> What this task involves
Please retype all of the data below, word for word.

------------

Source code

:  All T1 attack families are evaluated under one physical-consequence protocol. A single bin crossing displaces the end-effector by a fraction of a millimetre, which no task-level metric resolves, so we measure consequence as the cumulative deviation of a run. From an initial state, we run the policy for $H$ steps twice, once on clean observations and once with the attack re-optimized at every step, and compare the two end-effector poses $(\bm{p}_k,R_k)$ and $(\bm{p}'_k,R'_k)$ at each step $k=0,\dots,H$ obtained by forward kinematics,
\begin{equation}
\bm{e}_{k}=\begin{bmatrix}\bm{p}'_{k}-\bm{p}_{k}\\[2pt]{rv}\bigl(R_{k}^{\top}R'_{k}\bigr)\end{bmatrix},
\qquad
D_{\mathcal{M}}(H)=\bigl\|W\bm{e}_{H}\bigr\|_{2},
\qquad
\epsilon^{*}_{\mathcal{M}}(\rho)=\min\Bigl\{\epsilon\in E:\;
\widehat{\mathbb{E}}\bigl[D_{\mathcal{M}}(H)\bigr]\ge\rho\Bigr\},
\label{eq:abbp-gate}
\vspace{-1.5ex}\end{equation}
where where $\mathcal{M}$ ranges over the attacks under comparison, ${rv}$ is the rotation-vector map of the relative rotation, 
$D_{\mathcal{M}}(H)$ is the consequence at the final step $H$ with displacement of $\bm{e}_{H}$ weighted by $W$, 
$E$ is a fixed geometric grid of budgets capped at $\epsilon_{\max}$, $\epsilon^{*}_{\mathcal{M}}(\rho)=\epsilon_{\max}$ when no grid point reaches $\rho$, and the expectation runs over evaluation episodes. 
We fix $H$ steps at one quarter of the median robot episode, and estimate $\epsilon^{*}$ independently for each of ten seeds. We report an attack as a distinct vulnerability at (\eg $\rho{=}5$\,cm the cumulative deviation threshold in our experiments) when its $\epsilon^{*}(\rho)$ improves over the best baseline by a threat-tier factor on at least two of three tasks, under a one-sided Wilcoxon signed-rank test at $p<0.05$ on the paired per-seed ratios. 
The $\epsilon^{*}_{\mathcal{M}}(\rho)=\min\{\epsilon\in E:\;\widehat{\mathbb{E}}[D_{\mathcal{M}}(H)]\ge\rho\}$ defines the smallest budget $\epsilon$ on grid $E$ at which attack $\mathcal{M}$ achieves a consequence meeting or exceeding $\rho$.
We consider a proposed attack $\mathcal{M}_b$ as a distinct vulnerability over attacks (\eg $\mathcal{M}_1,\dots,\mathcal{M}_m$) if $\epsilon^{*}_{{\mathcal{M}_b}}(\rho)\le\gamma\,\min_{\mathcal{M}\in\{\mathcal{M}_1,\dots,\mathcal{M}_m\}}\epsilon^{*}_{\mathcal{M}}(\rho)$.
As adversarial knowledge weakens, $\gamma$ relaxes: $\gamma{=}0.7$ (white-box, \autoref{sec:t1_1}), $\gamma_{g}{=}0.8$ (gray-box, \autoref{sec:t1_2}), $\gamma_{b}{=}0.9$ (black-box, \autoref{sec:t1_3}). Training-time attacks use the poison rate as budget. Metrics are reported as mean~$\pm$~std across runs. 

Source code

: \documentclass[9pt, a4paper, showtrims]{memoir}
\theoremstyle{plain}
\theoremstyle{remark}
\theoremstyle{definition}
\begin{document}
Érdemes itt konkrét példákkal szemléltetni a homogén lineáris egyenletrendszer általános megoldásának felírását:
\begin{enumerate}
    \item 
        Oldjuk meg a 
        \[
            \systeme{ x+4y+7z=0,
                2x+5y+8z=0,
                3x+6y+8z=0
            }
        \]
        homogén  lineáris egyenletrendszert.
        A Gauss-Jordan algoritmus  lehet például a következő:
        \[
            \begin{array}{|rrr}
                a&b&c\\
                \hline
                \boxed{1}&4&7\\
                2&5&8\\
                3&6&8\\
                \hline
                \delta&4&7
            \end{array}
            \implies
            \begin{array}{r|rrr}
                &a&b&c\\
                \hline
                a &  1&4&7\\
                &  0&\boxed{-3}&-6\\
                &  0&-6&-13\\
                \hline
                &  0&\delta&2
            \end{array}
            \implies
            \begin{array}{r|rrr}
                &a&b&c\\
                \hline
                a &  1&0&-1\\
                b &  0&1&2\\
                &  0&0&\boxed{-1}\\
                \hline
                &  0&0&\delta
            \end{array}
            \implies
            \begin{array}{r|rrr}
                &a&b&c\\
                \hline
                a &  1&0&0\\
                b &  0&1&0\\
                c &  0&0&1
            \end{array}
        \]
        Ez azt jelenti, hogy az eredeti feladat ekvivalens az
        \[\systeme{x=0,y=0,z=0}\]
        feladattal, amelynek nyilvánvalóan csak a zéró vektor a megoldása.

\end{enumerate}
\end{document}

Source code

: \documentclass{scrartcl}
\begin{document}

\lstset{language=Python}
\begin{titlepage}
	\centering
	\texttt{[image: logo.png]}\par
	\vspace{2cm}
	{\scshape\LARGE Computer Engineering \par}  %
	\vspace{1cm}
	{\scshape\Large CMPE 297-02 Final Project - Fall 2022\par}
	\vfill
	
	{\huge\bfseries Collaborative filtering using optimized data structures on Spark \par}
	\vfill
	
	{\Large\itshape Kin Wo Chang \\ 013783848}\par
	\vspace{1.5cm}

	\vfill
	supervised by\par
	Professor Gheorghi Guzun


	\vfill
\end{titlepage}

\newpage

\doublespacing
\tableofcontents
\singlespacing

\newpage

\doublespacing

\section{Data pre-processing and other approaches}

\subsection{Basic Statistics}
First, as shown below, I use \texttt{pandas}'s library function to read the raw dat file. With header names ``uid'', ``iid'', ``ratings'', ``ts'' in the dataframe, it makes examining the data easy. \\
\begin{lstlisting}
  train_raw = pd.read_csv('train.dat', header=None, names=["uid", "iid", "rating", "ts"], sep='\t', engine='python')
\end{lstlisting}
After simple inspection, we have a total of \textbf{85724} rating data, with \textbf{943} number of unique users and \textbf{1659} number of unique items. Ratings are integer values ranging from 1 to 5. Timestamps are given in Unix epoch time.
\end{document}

------------

> Your solution
Source code

:  All T1 attack families are evaluated under one physical-consequence protocol. A single bin crossing displaces the end-effector by a fraction of a millimetre, which no task-level metric resolves, so we measure consequence as the cumulative deviation of a run. From an initial state, we run the policy for $H$ steps twice, once on clean observations and once with the attack re-optimized at every step, and compare the two end-effector poses $(\bm{p}_k,R_k)$ and $(\bm{p}'_k,R'_k)$ at each step $k=0,\dots,H$ obtained by forward kinematics,
\begin{equation}
\bm{e}_{k}=\begin{bmatrix}\bm{p}'_{k}-\bm{p}_{k}\\[2pt]{rv}\bigl(R_{k}^{\top}R'_{k}\bigr)\end{bmatrix},
\qquad
D_{\mathcal{M}}(H)=\bigl\|W\bm{e}_{H}\bigr\|_{2},
\qquad
\epsilon^{*}_{\mathcal{M}}(\rho)=\min\Bigl\{\epsilon\in E:\;
\widehat{\mathbb{E}}\bigl[D_{\mathcal{M}}(H)\bigr]\ge\rho\Bigr\},
\label{eq:abbp-gate}
\vspace{-1.5ex}\end{equation}
where where $\mathcal{M}$ ranges over the attacks under comparison, ${rv}$ is the rotation-vector map of the relative rotation, 
$D_{\mathcal{M}}(H)$ is the consequence at the final step $H$ with displacement of $\bm{e}_{H}$ weighted by $W$, 
$E$ is a fixed geometric grid of budgets capped at $\epsilon_{\max}$, $\epsilon^{*}_{\mathcal{M}}(\rho)=\epsilon_{\max}$ when no grid point reaches $\rho$, and the expectation runs over evaluation episodes. 
We fix $H$ steps at one quarter of the median robot episode, and estimate $\epsilon^{*}$ independently for each of ten seeds. We report an attack as a distinct vulnerability at (\eg $\rho{=}5$\,cm the cumulative deviation threshold in our experiments) when its $\epsilon^{*}(\rho)$ improves over the best baseline by a threat-tier factor on at least two of three tasks, under a one-sided Wilcoxon signed-rank test at $p<0.05$ on the paired per-seed ratios. 
The $\epsilon^{*}_{\mathcal{M}}(\rho)=\min\{\epsilon\in E:\;\widehat{\mathbb{E}}[D_{\mathcal{M}}(H)]\ge\rho\}$ defines the smallest budget $\epsilon$ on grid $E$ at which attack $\mathcal{M}$ achieves a consequence meeting or exceeding $\rho$.
We consider a proposed attack $\mathcal{M}_b$ as a distinct vulnerability over attacks (\eg $\mathcal{M}_1,\dots,\mathcal{M}_m$) if $\epsilon^{*}_{{\mathcal{M}_b}}(\rho)\le\gamma\,\min_{\mathcal{M}\in\{\mathcal{M}_1,\dots,\mathcal{M}_m\}}\epsilon^{*}_{\mathcal{M}}(\rho)$.
As adversarial knowledge weakens, $\gamma$ relaxes: $\gamma{=}0.7$ (white-box, \autoref{sec:t1_1}), $\gamma_{g}{=}0.8$ (gray-box, \autoref{sec:t1_2}), $\gamma_{b}{=}0.9$ (black-box, \autoref{sec:t1_3}). Training-time attacks use the poison rate as budget. Metrics are reported as mean~$\pm$~std across runs. 

Source code

: \documentclass[9pt, a4paper, showtrims]{memoir}
\theoremstyle{plain}
\theoremstyle{remark}
\theoremstyle{definition}
\begin{document}
Érdemes itt konkrét példákkal szemléltetni a homogén lineáris egyenletrendszer általános megoldásának felírását:
\begin{enumerate}
    \item 
        Oldjuk meg a 
        \[
            \systeme{ x+4y+7z=0,
                2x+5y+8z=0,
                3x+6y+8z=0
            }
        \]
        homogén  lineáris egyenletrendszert.
        A Gauss-Jordan algoritmus  lehet például a következő:
        \[
            \begin{array}{|rrr}
                a&b&c\\
                \hline
                \boxed{1}&4&7\\
                2&5&8\\
                3&6&8\\
                \hline
                \delta&4&7
            \end{array}
            \implies
            \begin{array}{r|rrr}
                &a&b&c\\
                \hline
                a &  1&4&7\\
                &  0&\boxed{-3}&-6\\
                &  0&-6&-13\\
                \hline
                &  0&\delta&2
            \end{array}
            \implies
            \begin{array}{r|rrr}
                &a&b&c\\
                \hline
                a &  1&0&-1\\
                b &  0&1&2\\
                &  0&0&\boxed{-1}\\
                \hline
                &  0&0&\delta
            \end{array}
            \implies
            \begin{array}{r|rrr}
                &a&b&c\\
                \hline
                a &  1&0&0\\
                b &  0&1&0\\
                c &  0&0&1
            \end{array}
        \]
        Ez azt jelenti, hogy az eredeti feladat ekvivalens az
        \[\systeme{x=0,y=0,z=0}\]
        feladattal, amelynek nyilvánvalóan csak a zéró vektor a megoldása.

\end{enumerate}
\end{document}

Source code

: \documentclass{scrartcl}
\begin{document}

\lstset{language=Python}
\begin{titlepage}
	\centering
	\texttt{[image: logo.png]}\par
	\vspace{2cm}
	{\scshape\LARGE Computer Engineering \par}  %
	\vspace{1cm}
	{\scshape\Large CMPE 297-02 Final Project - Fall 2022\par}
	\vfill
	
	{\huge\bfseries Collaborative filtering using optimized data structures on Spark \par}
	\vfill
	
	{\Large\itshape Kin Wo Chang \\ 013783848}\par
	\vspace{1.5cm}

	\vfill
	supervised by\par
	Professor Gheorghi Guzun


	\vfill
\end{titlepage}

\newpage

\doublespacing
\tableofcontents
\singlespacing

\newpage

\doublespacing

\section{Data pre-processing and other approaches}

\subsection{Basic Statistics}
First, as shown below, I use \texttt{pandas}'s library function to read the raw dat file. With header names ``uid'', ``iid'', ``ratings'', ``ts'' in the dataframe, it makes examining the data easy. \\
\begin{lstlisting}
  train_raw = pd.read_csv('train.dat', header=None, names=["uid", "iid", "rating", "ts"], sep='\t', engine='python')
\end{lstlisting}
After simple inspection, we have a total of \textbf{85724} rating data, with \textbf{943} number of unique users and \textbf{1659} number of unique items. Ratings are integer values ranging from 1 to 5. Timestamps are given in Unix epoch time.
\end{document}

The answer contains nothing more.